◆ Activity ◆
Every entry must be duplicated word for word.

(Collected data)
—————
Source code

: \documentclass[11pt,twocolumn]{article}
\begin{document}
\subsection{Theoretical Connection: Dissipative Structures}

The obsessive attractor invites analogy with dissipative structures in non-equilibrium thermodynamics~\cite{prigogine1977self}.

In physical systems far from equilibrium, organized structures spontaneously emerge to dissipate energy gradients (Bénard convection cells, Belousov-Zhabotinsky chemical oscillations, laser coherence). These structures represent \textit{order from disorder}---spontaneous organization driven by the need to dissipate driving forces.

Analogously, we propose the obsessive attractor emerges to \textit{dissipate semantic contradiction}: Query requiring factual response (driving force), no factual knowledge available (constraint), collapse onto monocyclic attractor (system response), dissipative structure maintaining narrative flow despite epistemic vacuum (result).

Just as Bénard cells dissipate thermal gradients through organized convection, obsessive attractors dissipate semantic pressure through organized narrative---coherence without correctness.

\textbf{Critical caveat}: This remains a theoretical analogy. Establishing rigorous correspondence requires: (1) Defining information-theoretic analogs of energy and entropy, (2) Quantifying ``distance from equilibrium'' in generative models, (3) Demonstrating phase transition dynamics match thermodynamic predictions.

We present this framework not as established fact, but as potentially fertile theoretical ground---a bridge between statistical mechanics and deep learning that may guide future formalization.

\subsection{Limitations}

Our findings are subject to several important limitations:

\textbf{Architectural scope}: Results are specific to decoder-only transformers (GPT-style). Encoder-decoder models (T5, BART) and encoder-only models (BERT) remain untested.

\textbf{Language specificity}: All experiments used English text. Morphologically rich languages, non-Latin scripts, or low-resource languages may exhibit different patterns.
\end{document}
—————
◆ Solved problem ◆
Source code

: \documentclass[11pt,twocolumn]{article}
\begin{document}
\subsection{Theoretical Connection: Dissipative Structures}

The obsessive attractor invites analogy with dissipative structures in non-equilibrium thermodynamics~\cite{prigogine1977self}.

In physical systems far from equilibrium, organized structures spontaneously emerge to dissipate energy gradients (Bénard convection cells, Belousov-Zhabotinsky chemical oscillations, laser coherence). These structures represent \textit{order from disorder}---spontaneous organization driven by the need to dissipate driving forces.

Analogously, we propose the obsessive attractor emerges to \textit{dissipate semantic contradiction}: Query requiring factual response (driving force), no factual knowledge available (constraint), collapse onto monocyclic attractor (system response), dissipative structure maintaining narrative flow despite epistemic vacuum (result).

Just as Bénard cells dissipate thermal gradients through organized convection, obsessive attractors dissipate semantic pressure through organized narrative---coherence without correctness.

\textbf{Critical caveat}: This remains a theoretical analogy. Establishing rigorous correspondence requires: (1) Defining information-theoretic analogs of energy and entropy, (2) Quantifying ``distance from equilibrium'' in generative models, (3) Demonstrating phase transition dynamics match thermodynamic predictions.

We present this framework not as established fact, but as potentially fertile theoretical ground---a bridge between statistical mechanics and deep learning that may guide future formalization.

\subsection{Limitations}

Our findings are subject to several important limitations:

\textbf{Architectural scope}: Results are specific to decoder-only transformers (GPT-style). Encoder-decoder models (T5, BART) and encoder-only models (BERT) remain untested.

\textbf{Language specificity}: All experiments used English text. Morphologically rich languages, non-Latin scripts, or low-resource languages may exhibit different patterns.
\end{document}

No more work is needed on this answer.